Joint Committee On Children, Equality, Disability, Integration And Youth

Access to CAMHS for Individuals with Dual Diagnosis: Discussion

Dr. Gerry McCarney:

On what would help, I am not sure that splitting disability services off from CAMHS worked. I am not sure disability services had developed to a sufficient degree to offer a service that was sufficient. Previously, people went to mental health services, regardless of mental illness or disability, to be assessed, to identify what intervention might help and then to seek support. There is now a lot of confusion about which service people go to and whether it is there, which is not helpful.

On substance misuse and dual diagnosis, the national clinical programme for dual diagnosis is timely. It is great that there is some action at last. To be fair, we have had a lot of support, particularly from the Ministers of State, Deputies Butler and Naughton. The two new hubs are not new. They have been working for some time as substance misuse teams. They will continue to do so, as well as trying to do more on dual diagnosis. They will see people who do not have an illness, as well as those who do and have substance misuse issues. The plan is to have two more hub teams, one in Galway and one in Cork. Those teams would have this hub-and-spoke model, where the four hubs will cover their own catchment area but will also be in a position to offer more support virtually and some face to face. It will certainly be virtually to areas outside the catchment area so the expertise can travel more easily and be available. To do that, however, we need to have these spokes. That means we need to have a skeletal team at least. The skeletal teams that were envisaged consisted of a clinical nurse specialist and a counsellor in each CHO area. There were nine CHO areas and now, with regionalisation coming down the track, that will be six. We have to see how that will reconfigure but the plan was, regardless of where people lived, that there would be a person to refer a child, if he or she were using substances.

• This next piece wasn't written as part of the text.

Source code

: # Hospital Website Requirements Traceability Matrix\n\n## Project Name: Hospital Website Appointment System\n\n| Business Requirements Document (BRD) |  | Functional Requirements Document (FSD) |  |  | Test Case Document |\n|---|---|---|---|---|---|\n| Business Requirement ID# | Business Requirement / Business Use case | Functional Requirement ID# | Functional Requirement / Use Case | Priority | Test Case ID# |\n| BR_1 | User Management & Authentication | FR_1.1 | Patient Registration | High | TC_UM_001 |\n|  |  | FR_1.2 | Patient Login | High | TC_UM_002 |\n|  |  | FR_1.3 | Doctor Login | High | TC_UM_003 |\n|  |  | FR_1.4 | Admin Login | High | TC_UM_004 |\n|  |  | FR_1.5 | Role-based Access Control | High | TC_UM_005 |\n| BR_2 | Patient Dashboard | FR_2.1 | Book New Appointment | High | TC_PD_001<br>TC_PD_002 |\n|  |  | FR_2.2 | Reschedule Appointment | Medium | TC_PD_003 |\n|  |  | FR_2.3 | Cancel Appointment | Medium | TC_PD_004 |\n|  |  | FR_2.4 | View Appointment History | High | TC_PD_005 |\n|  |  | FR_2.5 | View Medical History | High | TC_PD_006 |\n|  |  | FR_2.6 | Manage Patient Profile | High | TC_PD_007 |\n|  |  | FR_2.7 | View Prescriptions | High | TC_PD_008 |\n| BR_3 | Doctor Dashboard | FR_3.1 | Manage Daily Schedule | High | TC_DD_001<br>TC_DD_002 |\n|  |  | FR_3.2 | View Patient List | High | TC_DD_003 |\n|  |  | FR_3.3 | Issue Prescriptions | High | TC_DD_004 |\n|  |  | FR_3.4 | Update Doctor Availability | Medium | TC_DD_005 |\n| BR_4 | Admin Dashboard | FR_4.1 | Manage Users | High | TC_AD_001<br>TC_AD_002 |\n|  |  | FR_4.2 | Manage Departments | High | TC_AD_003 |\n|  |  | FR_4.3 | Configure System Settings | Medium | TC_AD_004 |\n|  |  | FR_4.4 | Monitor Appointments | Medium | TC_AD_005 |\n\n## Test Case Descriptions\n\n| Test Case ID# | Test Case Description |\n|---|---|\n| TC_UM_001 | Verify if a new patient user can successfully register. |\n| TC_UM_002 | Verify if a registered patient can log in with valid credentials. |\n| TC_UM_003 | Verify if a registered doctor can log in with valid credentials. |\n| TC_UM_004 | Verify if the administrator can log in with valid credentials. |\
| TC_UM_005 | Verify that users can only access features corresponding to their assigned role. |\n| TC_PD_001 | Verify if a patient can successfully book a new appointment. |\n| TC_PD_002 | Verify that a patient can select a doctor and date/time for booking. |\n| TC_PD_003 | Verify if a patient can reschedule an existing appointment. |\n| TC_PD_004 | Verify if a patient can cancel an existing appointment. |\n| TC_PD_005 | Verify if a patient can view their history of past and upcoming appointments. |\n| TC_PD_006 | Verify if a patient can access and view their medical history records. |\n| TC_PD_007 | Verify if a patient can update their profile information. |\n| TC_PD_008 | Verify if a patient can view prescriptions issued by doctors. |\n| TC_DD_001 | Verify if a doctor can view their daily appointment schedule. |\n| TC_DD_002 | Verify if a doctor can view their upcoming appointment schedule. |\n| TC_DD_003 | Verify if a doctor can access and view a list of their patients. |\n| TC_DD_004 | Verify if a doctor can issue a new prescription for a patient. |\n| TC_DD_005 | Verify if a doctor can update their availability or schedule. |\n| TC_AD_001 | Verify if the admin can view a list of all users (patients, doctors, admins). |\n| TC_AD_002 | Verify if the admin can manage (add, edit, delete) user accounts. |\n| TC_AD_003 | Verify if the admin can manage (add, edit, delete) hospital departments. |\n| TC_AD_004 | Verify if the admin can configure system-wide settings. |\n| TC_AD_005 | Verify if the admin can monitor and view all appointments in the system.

We are trying to expand that potentially into process addictions, which are essentially gaming and gambling. Gaming, particularly for younger people, is an issue. Gambling is probably an issue but we are not sure of the extent of it, especially if it takes place over the phone rather than through going to shops and so on. We are very conscious of that in trying to develop that service. In the strategic implementation group, SIG, for the drug and alcohol strategy, we put in eight new action points in the mid-term review, one of which was the development of a national substance misuse service for under-18s that would be cohesive, well governed and supported. We hope to develop that so there is a real service out there that will see young people regarding their drug and alcohol use, and their process or behavioural addictions, and be able to look at the dual diagnosis aspect so we can maybe take some of the pressure off CAMHS, depending on how well we are developed. One of the issues is recruiting people. It is great that funding is being made available to recruit but people are not always there. We have had difficulty in recruiting for certain disciplines. Having different disciplines offers a different skill mix. That is very important but if the people are not there, or they are not coming forward to join the service, then the posts cannot be filled. That is a challenge.

On making the service better, CAMHS has been under-resourced for a long time. It has improved over the past few years. There is a lot of frustration that it cannot do better but, when it has half-teams, it has been a challenge. I was chair of the Faculty of Child and Adolescent Psychiatry for three years and I heard a lot of that, even though I was not working in a CAMHS post as such. There is a lot of willingness to improve things. Recruitment is one way of doing that, but it is also about looking at how we work and how we co-work between different services. That will help, as will looking at referral criteria and services underneath the moderate to severe. Other services were developed, such as community psychology, and other agencies were supported, such as Jigsaw, etc. CAMHS then focused on moderate to severe illness, but there are a lot of people who are in distress who may not have a moderate to severe illness but could receive support. We need to look not just at CAMHS but the other funded organisations to see how they are fitting into the picture because they need to work cohesively to offer a proper service for people.